DATA FOR THIS EXERCISE:
- Opening Delimiter -
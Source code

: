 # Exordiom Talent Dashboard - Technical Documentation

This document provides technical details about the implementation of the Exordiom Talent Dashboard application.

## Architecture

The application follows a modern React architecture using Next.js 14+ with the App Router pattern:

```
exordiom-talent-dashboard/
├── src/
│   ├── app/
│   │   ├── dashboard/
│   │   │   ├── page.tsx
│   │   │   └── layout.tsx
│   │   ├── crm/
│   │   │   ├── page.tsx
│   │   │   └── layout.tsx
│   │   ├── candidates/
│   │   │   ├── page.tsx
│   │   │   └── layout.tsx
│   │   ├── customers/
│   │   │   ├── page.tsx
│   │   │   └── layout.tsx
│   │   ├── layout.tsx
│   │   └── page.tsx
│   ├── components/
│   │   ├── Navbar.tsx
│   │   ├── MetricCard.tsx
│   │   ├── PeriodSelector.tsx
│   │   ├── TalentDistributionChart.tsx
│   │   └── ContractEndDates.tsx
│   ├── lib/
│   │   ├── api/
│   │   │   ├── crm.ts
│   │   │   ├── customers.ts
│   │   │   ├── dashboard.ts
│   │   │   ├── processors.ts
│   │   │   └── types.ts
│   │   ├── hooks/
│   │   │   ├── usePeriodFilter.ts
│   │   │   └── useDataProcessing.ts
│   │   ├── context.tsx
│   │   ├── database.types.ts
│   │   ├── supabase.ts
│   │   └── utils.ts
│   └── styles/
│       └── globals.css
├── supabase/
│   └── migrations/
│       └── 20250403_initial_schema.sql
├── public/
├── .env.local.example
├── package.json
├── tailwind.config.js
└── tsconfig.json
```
- Closing Delimiter -
- Opening Delimiter -
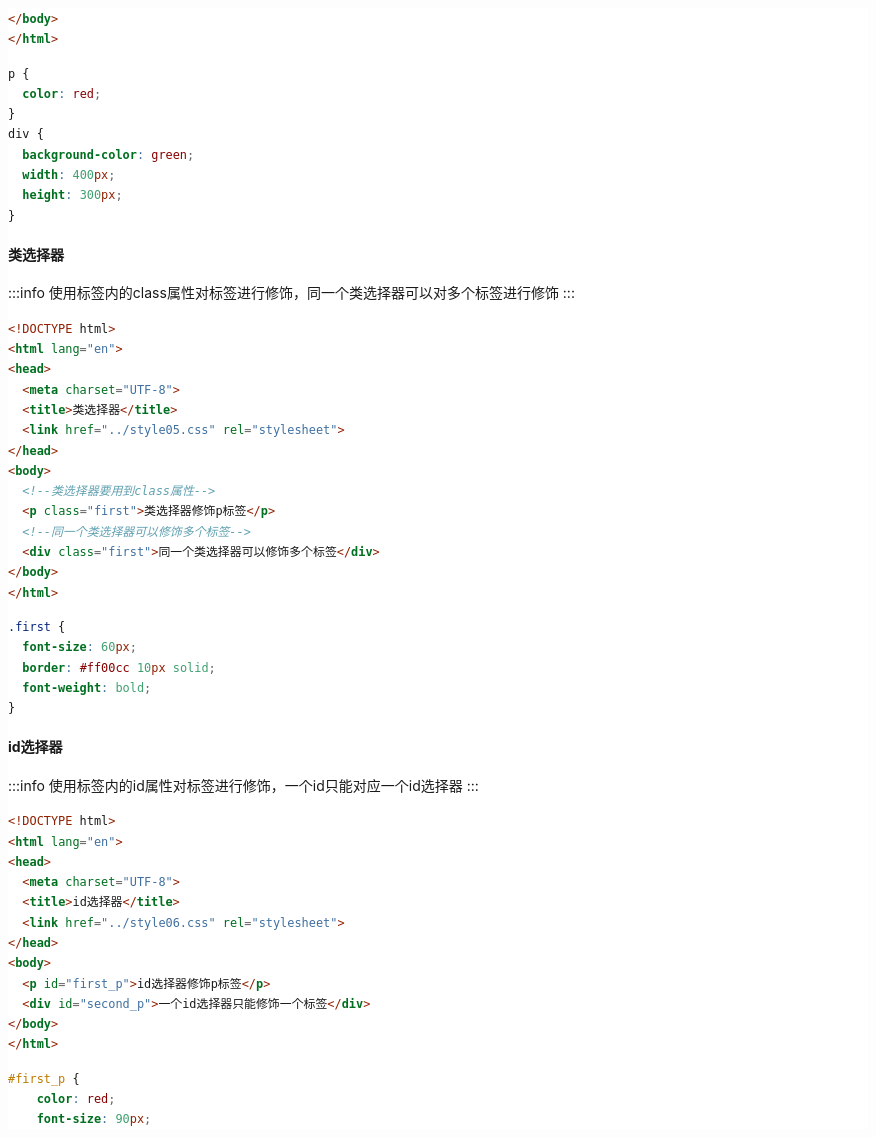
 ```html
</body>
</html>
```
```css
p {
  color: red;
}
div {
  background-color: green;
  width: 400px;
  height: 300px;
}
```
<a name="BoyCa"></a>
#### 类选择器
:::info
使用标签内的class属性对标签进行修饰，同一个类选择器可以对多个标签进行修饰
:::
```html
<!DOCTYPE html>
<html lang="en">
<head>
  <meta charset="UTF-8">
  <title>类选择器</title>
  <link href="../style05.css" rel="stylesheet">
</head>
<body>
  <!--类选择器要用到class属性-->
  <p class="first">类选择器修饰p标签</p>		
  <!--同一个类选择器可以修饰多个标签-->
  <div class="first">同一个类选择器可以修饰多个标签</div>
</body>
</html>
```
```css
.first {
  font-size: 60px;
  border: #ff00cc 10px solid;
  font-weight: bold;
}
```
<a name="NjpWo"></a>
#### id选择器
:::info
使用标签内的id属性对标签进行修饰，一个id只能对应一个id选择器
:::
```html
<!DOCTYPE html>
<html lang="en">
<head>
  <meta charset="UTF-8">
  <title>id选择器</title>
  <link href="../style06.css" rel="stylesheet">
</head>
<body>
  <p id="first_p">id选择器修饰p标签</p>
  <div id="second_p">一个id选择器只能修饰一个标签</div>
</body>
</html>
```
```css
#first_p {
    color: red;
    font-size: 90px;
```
- Closing Delimiter -
WORK ITEM: Count every line in the preceding entries where the string "同一个类选择器可以修饰多个标签" appears, then state only the total.

YOUR SOLUTION: 2